*Try it:*
Pull every line holding the string "additional" from the records below.

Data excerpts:

★ ★ ★ ★

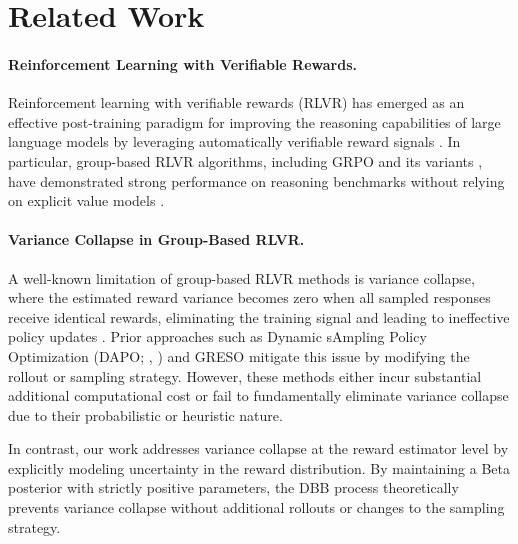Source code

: \section{Related Work}

\paragraph{Reinforcement Learning with Verifiable Rewards.}
Reinforcement learning with verifiable rewards (RLVR) has emerged as an effective post-training paradigm for improving the reasoning capabilities of large language models by leveraging automatically verifiable reward signals \cite{lambert2025tulu3pushingfrontiers, plaat}. 
In particular, group-based RLVR algorithms, including GRPO and its variants \cite{shao2024deepseekmath, yu2025dapoopensourcellmreinforcement, liu2025understandingr1zeroliketrainingcritical, zheng2025groupsequencepolicyoptimization, zhao2025geometricmeanpolicyoptimization}, have demonstrated strong performance on reasoning benchmarks without relying on explicit value models \cite{yu2025rlprextrapolatingrlvrgeneral}.

\paragraph{Variance Collapse in Group-Based RLVR.}
A well-known limitation of group-based RLVR methods is variance collapse, where the estimated reward variance becomes zero when all sampled responses receive identical rewards, eliminating the training signal and leading to ineffective policy updates \cite{yu2025dapoopensourcellmreinforcement, zheng2025actpaysefficientreinforcement, le2025promptleftbehindexploiting, zhang2025improving}. 
Prior approaches such as Dynamic sAmpling Policy Optimization (DAPO; \citeauthor{yu2025dapoopensourcellmreinforcement}, \citeyear{yu2025dapoopensourcellmreinforcement}) and GRESO \cite{zheng2025actpaysefficientreinforcement} mitigate this issue by modifying the rollout or sampling strategy. 
However, these methods either incur substantial additional computational cost or fail to fundamentally eliminate variance collapse due to their probabilistic or heuristic nature.

In contrast, our work addresses variance collapse at the reward estimator level by explicitly modeling uncertainty in the reward distribution. 
By maintaining a Beta posterior with strictly positive parameters, the DBB process theoretically prevents variance collapse without additional rollouts or changes to the sampling strategy.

★ ★ ★ ★

*Written reply:*
However, these methods either incur substantial additional computational cost or fail to fundamentally eliminate variance collapse due to their probabilistic or heuristic nature.
By maintaining a Beta posterior with strictly positive parameters, the DBB process theoretically prevents variance collapse without additional rollouts or changes to the sampling strategy.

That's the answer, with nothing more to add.